“If these walls could talk, the tales they would tell.” —Unknown
The old saying insinuating profound curiosity toward interesting stories old buildings might tell about things they had witnessed, if they only possessed communication skills, is not limited to just walls.
The same thought has no doubt been extended to a variety of objects. For instance, I’ve often thought, “If this old car could just talk …”
A few of the old cars for which I’ve been privileged to serve as temporary custodian have lived interesting lives, but the one with perhaps the most intriguing stories to tell might be one red 1957 Ford Thunderbird.

Owning and driving old cars is fun on many levels. However, one of the more fascinating aspects of the experience is prying into their history. From where did it come and how did it get here? What stories did it accumulate along the way?
Joe Greene in Bossier City, Louisiana, knew some of the red Thunderbird’s stories. When I first met Joe about 1983, he had owned it for 14 years. It already had a storied life by then, but the years to come would only add to one fascinating “auto” biography. Stories Joe passed on with the car included the one about where he found it in Virginia in the late 60s, about how the woman who owned it used it for drag racing, and that the car was gray although the data plate indicated it left the factory adorned in bright red.
Joe’s stories also included how he painted the car white, turned it to driver status, and enjoyed driving it for several years. A few years later after he and his family were settled in Bossier City at Barksdale Air Force Base as his last assignment in a 30-plus-year military career, Joe disassembled the car with plans for a full and accurate restoration.
This was when the old car’s story took a dramatic turn. By that time, factory invoices for the Little Birds were available via a Michigan T-Bird club that had acquired them from Ford Motor Company. Joe ordered the invoice for his car, not prepared for what he was bout to learn. The little red then gray, then white ‘Bird was one of 15 “special production” cars built January 29, 1957 equipped with “experimental” factory supercharged motors to promote the 1957 Daytona Beach race. According to the invoice, the one Joe owned was shipped to Heintzelman Ford in Daytona Beach, Florida, and displayed at the race by Ford Motor Company.
Still reeling from his discovery, Joe put the restoration on hold to accumulate the hard-to-find motor parts needed for such a rare and historically significant car. That “on hold” period lasted a few years before a deal was struck making me the car’s newest historian. The picture at the top of the page was made on the day in 1987 that it came to live with me in Center, Texas.

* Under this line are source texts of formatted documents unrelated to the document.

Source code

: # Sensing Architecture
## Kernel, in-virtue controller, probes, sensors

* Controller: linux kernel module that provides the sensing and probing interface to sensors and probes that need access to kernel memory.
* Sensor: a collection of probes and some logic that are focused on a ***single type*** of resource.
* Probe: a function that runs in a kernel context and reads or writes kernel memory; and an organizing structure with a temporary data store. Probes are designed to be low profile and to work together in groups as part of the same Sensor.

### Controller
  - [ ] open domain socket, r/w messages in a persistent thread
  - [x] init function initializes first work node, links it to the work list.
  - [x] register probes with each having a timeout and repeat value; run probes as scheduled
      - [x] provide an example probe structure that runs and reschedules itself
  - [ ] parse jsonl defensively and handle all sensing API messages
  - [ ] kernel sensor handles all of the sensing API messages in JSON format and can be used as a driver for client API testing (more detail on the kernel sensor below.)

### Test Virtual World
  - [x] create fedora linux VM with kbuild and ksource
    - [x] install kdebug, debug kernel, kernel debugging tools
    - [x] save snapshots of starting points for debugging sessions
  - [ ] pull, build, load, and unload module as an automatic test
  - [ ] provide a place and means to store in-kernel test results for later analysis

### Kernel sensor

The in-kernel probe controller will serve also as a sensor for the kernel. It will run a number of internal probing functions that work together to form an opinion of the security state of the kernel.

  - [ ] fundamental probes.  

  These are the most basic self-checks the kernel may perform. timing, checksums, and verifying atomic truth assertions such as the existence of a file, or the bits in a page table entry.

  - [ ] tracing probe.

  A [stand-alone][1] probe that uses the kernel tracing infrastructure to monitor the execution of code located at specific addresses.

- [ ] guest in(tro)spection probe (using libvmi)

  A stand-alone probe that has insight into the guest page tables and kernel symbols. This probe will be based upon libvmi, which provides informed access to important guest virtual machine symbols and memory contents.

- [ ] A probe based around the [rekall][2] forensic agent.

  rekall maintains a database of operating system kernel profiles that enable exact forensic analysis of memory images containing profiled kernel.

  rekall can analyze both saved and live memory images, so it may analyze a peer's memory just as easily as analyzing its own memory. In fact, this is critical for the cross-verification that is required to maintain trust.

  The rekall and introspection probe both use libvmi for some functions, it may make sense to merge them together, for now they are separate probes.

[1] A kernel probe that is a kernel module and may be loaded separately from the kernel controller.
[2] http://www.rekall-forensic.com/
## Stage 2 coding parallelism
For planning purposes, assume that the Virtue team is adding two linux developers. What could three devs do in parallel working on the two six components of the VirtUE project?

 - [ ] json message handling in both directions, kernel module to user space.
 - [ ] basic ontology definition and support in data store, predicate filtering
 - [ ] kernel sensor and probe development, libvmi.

Sorting through the boxes of parts and pieces that came with the body still mounted on a rolling chassis, I took the car a little farther down restoration road before ultimately deciding such an automobile would be worth more with a professional restoration. Gil Baumgartner in the San Francisco valley area of California, then and still today, considered to be the ‘55-‘57 Thunderbird restoration guru, was assigned the task. Two years and lots of dollars later, the skillfully restored piece of automotive history returned to Texas.
Family demands and a relocation left me without a place to keep or care for the jewel of Thunderbird history, and I passed ownership to a friend in Dallas who buys, sells, and collects the Little Birds. This is where the car remained, in climate controlled storage, for 17 years during which time it won every award Classic Thunderbird Club International bestows, and was featured in several magazines and hardback books.
The next owner sold it at auction in 2012 for a reported $235,000 at which time the super rare red Thunderbird migrated to Australia. As far as I know, it’s still down there.
Born in Dearborn, Michigan, in January of ’57 for display at the 1957 Daytona Beach race; up the East Coast to Virginia by 1969; west to Bossier City, Louisiana in the early 70s; to my custody in Center, Texas, in 1987; out to California in 1989 for restoration; to Dallas in 1991; sold to Australia in 2012. Where it resided between Dallas where it was sold in 2008, and the 2012 auction that took it to the continent down under, I don’t know. What is known about the car is fascinating enough, but imagine the still unknown tales the automobile might tell.
If we could talk, sadly, I would have to tell the red ‘Bird we lost our friend, Joe, in February of this year. Beyond that, we would likely agree the sum the ‘Bird fetched in 2012 would have been a nice nest egg in my IRA and maybe have sent me to Australia for a vacation, too—that is, if this old car could talk.